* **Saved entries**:
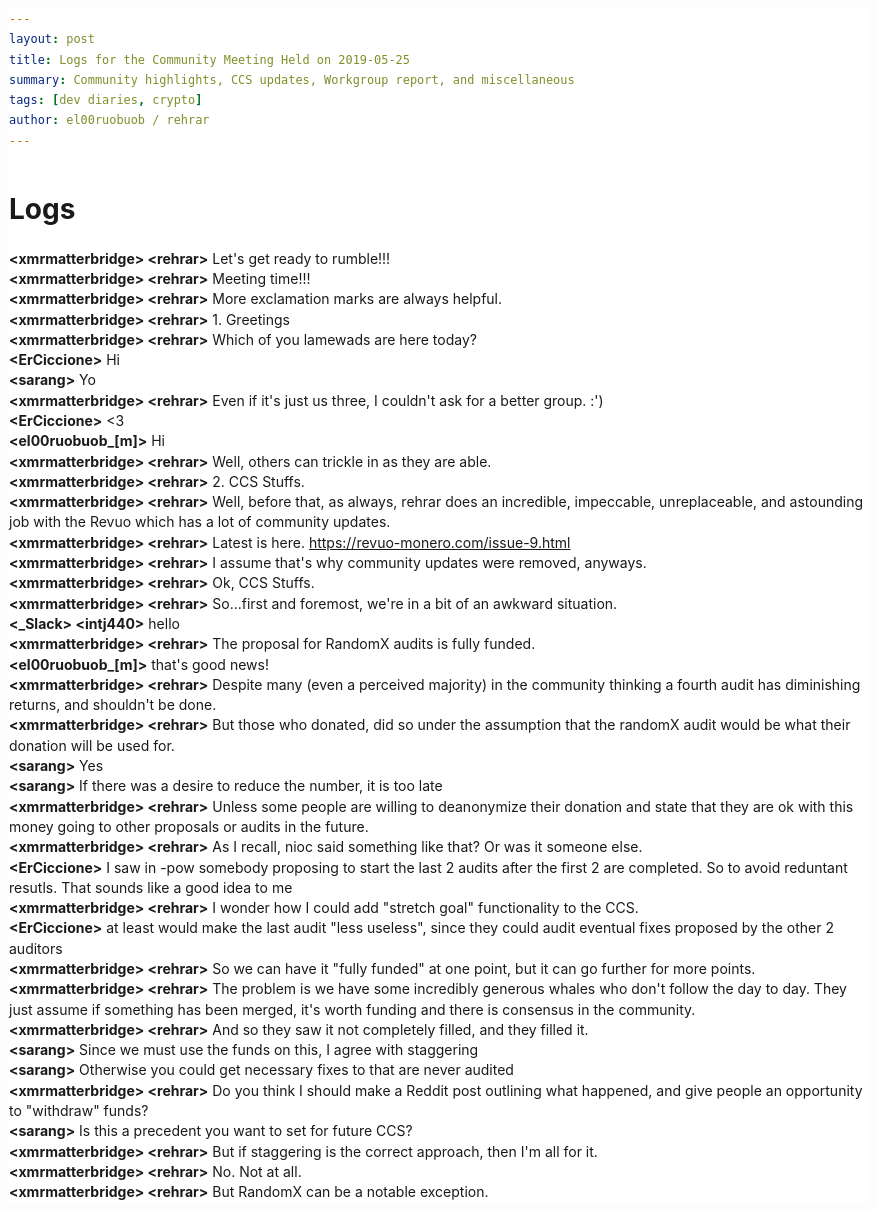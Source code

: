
 ```yaml
---
layout: post
title: Logs for the Community Meeting Held on 2019-05-25
summary: Community highlights, CCS updates, Workgroup report, and miscellaneous
tags: [dev diaries, crypto]
author: el00ruobuob / rehrar
---
```


# Logs  


**\<xmrmatterbridge> \<rehrar>** Let's get ready to rumble!!!  
**\<xmrmatterbridge> \<rehrar>** Meeting time!!!  
**\<xmrmatterbridge> \<rehrar>** More exclamation marks are always helpful.  
**\<xmrmatterbridge> \<rehrar>** 1. Greetings  
**\<xmrmatterbridge> \<rehrar>** Which of you lamewads are here today?  
**\<ErCiccione>** Hi  
**\<sarang>** Yo  
**\<xmrmatterbridge> \<rehrar>** Even if it's just us three, I couldn't ask for a better group. :')  
**\<ErCiccione>** \<3  
**\<el00ruobuob\_[m]>** Hi  
**\<xmrmatterbridge> \<rehrar>** Well, others can trickle in as they are able.  
**\<xmrmatterbridge> \<rehrar>** 2. CCS Stuffs.  
**\<xmrmatterbridge> \<rehrar>** Well, before that, as always, rehrar does an incredible, impeccable, unreplaceable, and astounding job with the Revuo which has a lot of community updates.  
**\<xmrmatterbridge> \<rehrar>** Latest is here. https://revuo-monero.com/issue-9.html  
**\<xmrmatterbridge> \<rehrar>** I assume that's why community updates were removed, anyways.  
**\<xmrmatterbridge> \<rehrar>** Ok, CCS Stuffs.  
**\<xmrmatterbridge> \<rehrar>** So...first and foremost, we're in a bit of an awkward situation.  
**\<\_Slack> \<intj440>** hello  
**\<xmrmatterbridge> \<rehrar>** The proposal for RandomX audits is fully funded.  
**\<el00ruobuob\_[m]>** that's good news!  
**\<xmrmatterbridge> \<rehrar>** Despite many (even a perceived majority) in the community thinking a fourth audit has diminishing returns, and shouldn't be done.  
**\<xmrmatterbridge> \<rehrar>** But those who donated, did so under the assumption that the randomX audit would be what their donation will be used for.  
**\<sarang>** Yes  
**\<sarang>** If there was a desire to reduce the number, it is too late  
**\<xmrmatterbridge> \<rehrar>** Unless some people are willing to deanonymize their donation and state that they are ok with this money going to other proposals or audits in the future.  
**\<xmrmatterbridge> \<rehrar>** As I recall, nioc said something like that? Or was it someone else.  
**\<ErCiccione>** I saw in -pow somebody proposing to start the last 2 audits after the first 2 are completed. So to avoid reduntant resutls. That sounds like a good idea to me  
**\<xmrmatterbridge> \<rehrar>** I wonder how I could add "stretch goal" functionality to the CCS.  
**\<ErCiccione>** at least would make the last audit "less useless", since they could audit eventual fixes proposed by the other 2 auditors  
**\<xmrmatterbridge> \<rehrar>** So we can have it "fully funded" at one point, but it can go further for more points.  
**\<xmrmatterbridge> \<rehrar>** The problem is we have some incredibly generous whales who don't follow the day to day. They just assume if something has been merged, it's worth funding and there is consensus in the community.  
**\<xmrmatterbridge> \<rehrar>** And so they saw it not completely filled, and they filled it.  
**\<sarang>** Since we must use the funds on this, I agree with staggering  
**\<sarang>** Otherwise you could get necessary fixes to that are never audited  
**\<xmrmatterbridge> \<rehrar>** Do you think I should make a Reddit post outlining what happened, and give people an opportunity to "withdraw" funds?  
**\<sarang>** Is this a precedent you want to set for future CCS?  
**\<xmrmatterbridge> \<rehrar>** But if staggering is the correct approach, then I'm all for it.  
**\<xmrmatterbridge> \<rehrar>** No. Not at all.  
**\<xmrmatterbridge> \<rehrar>** But RandomX can be a notable exception.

* **To do**: Among the entries above, the lines between the ones containing "2. CCS Stuffs." and "good idea to me", inclusive, are to be transcribed exactly. No other line is to be given.

* **Result of the task**:
**\<xmrmatterbridge> \<rehrar>** 2. CCS Stuffs.  
**\<xmrmatterbridge> \<rehrar>** Well, before that, as always, rehrar does an incredible, impeccable, unreplaceable, and astounding job with the Revuo which has a lot of community updates.  
**\<xmrmatterbridge> \<rehrar>** Latest is here. https://revuo-monero.com/issue-9.html  
**\<xmrmatterbridge> \<rehrar>** I assume that's why community updates were removed, anyways.  
**\<xmrmatterbridge> \<rehrar>** Ok, CCS Stuffs.  
**\<xmrmatterbridge> \<rehrar>** So...first and foremost, we're in a bit of an awkward situation.  
**\<\_Slack> \<intj440>** hello  
**\<xmrmatterbridge> \<rehrar>** The proposal for RandomX audits is fully funded.  
**\<el00ruobuob\_[m]>** that's good news!  
**\<xmrmatterbridge> \<rehrar>** Despite many (even a perceived majority) in the community thinking a fourth audit has diminishing returns, and shouldn't be done.  
**\<xmrmatterbridge> \<rehrar>** But those who donated, did so under the assumption that the randomX audit would be what their donation will be used for.  
**\<sarang>** Yes  
**\<sarang>** If there was a desire to reduce the number, it is too late  
**\<xmrmatterbridge> \<rehrar>** Unless some people are willing to deanonymize their donation and state that they are ok with this money going to other proposals or audits in the future.  
**\<xmrmatterbridge> \<rehrar>** As I recall, nioc said something like that? Or was it someone else.  
**\<ErCiccione>** I saw in -pow somebody proposing to start the last 2 audits after the first 2 are completed. So to avoid reduntant resutls. That sounds like a good idea to me  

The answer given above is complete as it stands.